BEGIN

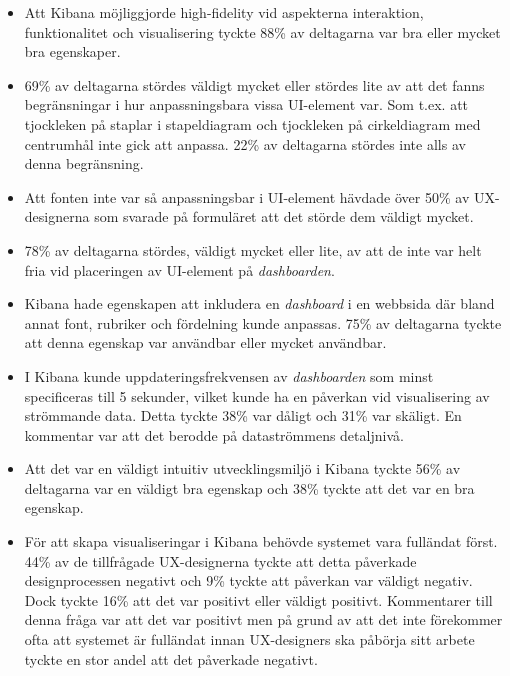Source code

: \documentclass[12pt]{kththesis}
\begin{document}
\begin{itemize}
\item Att Kibana möjliggjorde high-fidelity vid aspekterna interaktion, funktionalitet och visualisering tyckte 88\% av deltagarna var bra eller mycket bra egenskaper.

\item 69\% av deltagarna stördes väldigt mycket eller stördes lite av att det fanns begränsningar i hur anpassningsbara vissa UI-element var. Som t.ex. att tjockleken på staplar i stapeldiagram och tjockleken på cirkeldiagram med centrumhål inte gick att anpassa. 22\% av deltagarna stördes inte alls av denna begränsning.

\item Att fonten inte var så anpassningsbar i UI-element hävdade över 50\% av UX-designerna som svarade på formuläret att det störde dem väldigt mycket.

\item 78\% av deltagarna stördes, väldigt mycket eller lite, av att de inte var helt fria vid placeringen av UI-element på \textit{dashboarden}. 

\item Kibana hade egenskapen att inkludera en \textit{dashboard} i en webbsida där bland annat font, rubriker och fördelning kunde anpassas. 75\% av deltagarna tyckte att denna egenskap var användbar eller mycket användbar.

\item I Kibana kunde uppdateringsfrekvensen av \textit{dashboarden} som minst specificeras till 5 sekunder, vilket kunde ha en påverkan vid visualisering av strömmande data. Detta tyckte 38\% var dåligt och 31\% var skäligt. En kommentar var att det berodde på dataströmmens detaljnivå.

\item Att det var en väldigt intuitiv utvecklingsmiljö i Kibana tyckte 56\% av deltagarna var en väldigt bra egenskap och 38\% tyckte att det var en bra egenskap.

\item För att skapa visualiseringar i Kibana behövde systemet vara fulländat först. 44\% av de tillfrågade UX-designerna tyckte att detta påverkade designprocessen negativt och 9\% tyckte att påverkan var väldigt negativ. Dock tyckte 16\% att det var positivt eller väldigt positivt. Kommentarer till denna fråga var att det var positivt men på grund av att det inte förekommer ofta att systemet är fulländat innan UX-designers ska påbörja sitt arbete tyckte en stor andel att det påverkade negativt.


\end{itemize}
\end{document}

END

— What is expected —
Could you output every entry exactly as written, skipping the pictures?

— Written response —
Source code

: \documentclass[12pt]{kththesis}
\begin{document}
\begin{itemize}
\item Att Kibana möjliggjorde high-fidelity vid aspekterna interaktion, funktionalitet och visualisering tyckte 88\% av deltagarna var bra eller mycket bra egenskaper.

\item 69\% av deltagarna stördes väldigt mycket eller stördes lite av att det fanns begränsningar i hur anpassningsbara vissa UI-element var. Som t.ex. att tjockleken på staplar i stapeldiagram och tjockleken på cirkeldiagram med centrumhål inte gick att anpassa. 22\% av deltagarna stördes inte alls av denna begränsning.

\item Att fonten inte var så anpassningsbar i UI-element hävdade över 50\% av UX-designerna som svarade på formuläret att det störde dem väldigt mycket.

\item 78\% av deltagarna stördes, väldigt mycket eller lite, av att de inte var helt fria vid placeringen av UI-element på \textit{dashboarden}. 

\item Kibana hade egenskapen att inkludera en \textit{dashboard} i en webbsida där bland annat font, rubriker och fördelning kunde anpassas. 75\% av deltagarna tyckte att denna egenskap var användbar eller mycket användbar.

\item I Kibana kunde uppdateringsfrekvensen av \textit{dashboarden} som minst specificeras till 5 sekunder, vilket kunde ha en påverkan vid visualisering av strömmande data. Detta tyckte 38\% var dåligt och 31\% var skäligt. En kommentar var att det berodde på dataströmmens detaljnivå.

\item Att det var en väldigt intuitiv utvecklingsmiljö i Kibana tyckte 56\% av deltagarna var en väldigt bra egenskap och 38\% tyckte att det var en bra egenskap.

\item För att skapa visualiseringar i Kibana behövde systemet vara fulländat först. 44\% av de tillfrågade UX-designerna tyckte att detta påverkade designprocessen negativt och 9\% tyckte att påverkan var väldigt negativ. Dock tyckte 16\% att det var positivt eller väldigt positivt. Kommentarer till denna fråga var att det var positivt men på grund av att det inte förekommer ofta att systemet är fulländat innan UX-designers ska påbörja sitt arbete tyckte en stor andel att det påverkade negativt.


\end{itemize}
\end{document}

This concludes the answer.